Despite the warm weather and in contrast to the relative lightness of the clothing worn by all the other Twigg I’ve thus far interacted with, this man is rather heavily dressed.

He hops down from his canine mount which, now free of his direction, immediately passes by him to begin a very energetic and playful investigation of us.

“Aww! Puppy!” croons Samus, immediately before the ‘puppy’ tackles her backwards off of the log she just sat back down on and begins boisterously sniffing and wrestling with the large, laughing woman.

More of the dog mounts appear with more unfamiliar Twigg hopping down from them.

A veritable crowd of tiny humanoids now stand staring at us with various shades of curiosity and alarm on their faces as a dogpile of their mounts forms atop the delighted blonde, behind me.

My husband and I stand to greet them.

Being so tall, Ngngomg instantly draws every eye.

Then, Viig steps forward and (in a way that in almost any Terran culture would be considered quite rude) reaches up to me and demands “Give them…”

I smile and pull a box containing several metal discs from my belt, placing it into her hand.

Wordlessly, she takes it and turns back to her gathered people.

“I’m going to put talking coins they made on you!” she explains “You’ll shiver a bit!”

One by one, her nimble clawed fingers dip into the box and withdraw translators, placing each on the temple of one of her kind and activating it with an unfaltering deftness that suggests a lot more practice than I know she’s had!

I make a mental note of the fact that procedural memory seems to be a particular strength of this species.

Each Twigg shudders and shakes as the translator jacks into their nervous system, a couple even lose their feet, but none need more than a few moments to recover.

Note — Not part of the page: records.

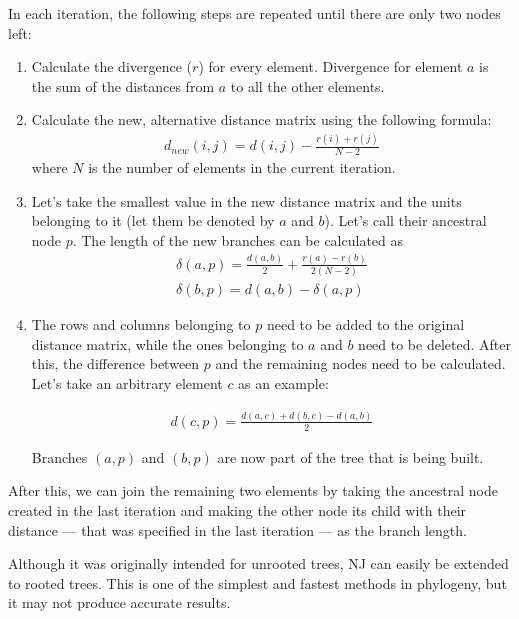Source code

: \documentclass[11pt,twocolumn]{article}
\begin{document}
In each iteration, the following steps are repeated until there are only two nodes left:

\begin{enumerate}
\item Calculate the divergence ($r$) for every element. Divergence for element $a$ is the sum of the distances from $a$ to all the other elements.

\item Calculate the new, alternative distance matrix using the following formula:
\begin{align}
d_{new}(i, j) = d(i, j) - \frac{r(i) + r(j)}{N - 2}
\end{align}
where $N$ is the number of elements in the current iteration.

\item Let's take the smallest value in the new distance matrix and the units belonging to it (let them be denoted by $a$ and $b$). Let's call their ancestral node $p$. The length of the new branches can be calculated as
\begin{align}
\delta(a, p) = \frac{d(a, b)}{2} + \frac{r(a) - r(b)}{2 (N - 2)} \\
\delta(b, p) = d(a, b) - \delta(a, p)
\end{align}

\item The rows and columns belonging to $p$ need to be added to the original distance matrix, while the ones belonging to $a$ and $b$ need to be deleted. After this, the difference between $p$ and the remaining nodes need to be calculated. Let's take an arbitrary element $c$ as an example:

\begin{align}
d(c, p) = \frac{d(a, c) + d(b, c) - d(a, b)}{2}
\end{align}

Branches $(a, p)$ and $(b, p)$ are now part of the tree that is being built.

\end{enumerate}

After this, we can join the remaining two elements by taking the ancestral node created in the last iteration and making the other node its child with their distance — that was specified in the last iteration — as the branch length.

Although it was originally intended for unrooted trees, NJ can easily be extended to rooted trees. This is one of the simplest and fastest methods in phylogeny, but it may not produce accurate results.
\end{document}
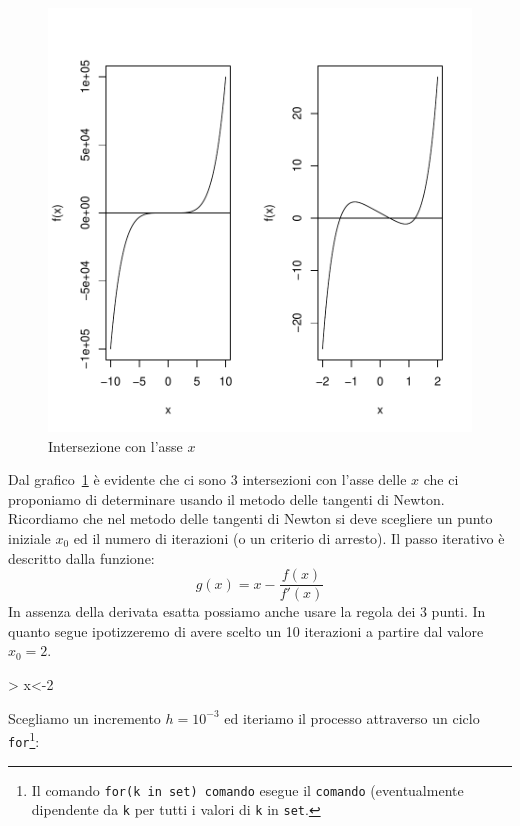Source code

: \documentclass[onecolumn,11pt]{book}
\begin{document}
\begin{figure}[htbp]
\begin{center}
\includegraphics{Rmatematica-132}
\caption{Intersezione con l'asse $x$ }
\label{fig:newton}
\end{center}
\end{figure}

Dal grafico~\ref{fig:newton}  \`e evidente che ci sono 3 intersezioni con l'asse delle $x$ che ci proponiamo di determinare usando il metodo delle tangenti di Newton. Ricordiamo che nel metodo delle tangenti di Newton si deve scegliere un punto iniziale $x_0$  ed il numero di iterazioni (o un criterio di arresto).  Il passo iterativo \`e descritto dalla funzione:
$$g(x)=x-\frac{f(x)}{f'(x)}$$
In assenza della derivata esatta possiamo anche usare la regola dei 3 punti.
In quanto segue ipotizzeremo di avere scelto un 10 iterazioni a partire dal valore $x_0=2$.

\begin{Schunk}
\begin{Sinput}
> x<-2
\end{Sinput}
\end{Schunk}
Scegliamo un incremento
$h=10^{-3}$ ed 
iteriamo il processo attraverso un ciclo \texttt{for}\footnote{Il comando   \texttt{for(k in set) comando} esegue il \texttt{comando} (eventualmente dipendente da \texttt{k} per tutti i valori di \texttt{k} in \texttt{set}. }:
\end{document}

She runs out of Twigg capable translators long before everyone present has one.

Let’s just hope our message doesn’t get too garbled being passed from the lips of those who heard it directly to those that didn’t and on from there.

I raise my right palm to the height of my head and speak “Greetings, good people of this world… My name is Lhamo ‘Crane’ Yeshe… and I have come here from beyond your stars with a mission of peace.”

The greybeard steps forward “Greetings, Lhamo ‘[dragonbird]’ Yeshe… my name is Mek, oldest Twigg of Miw Village, here in the Southlands… I welcome you and the peace you bring to our world, Graom.”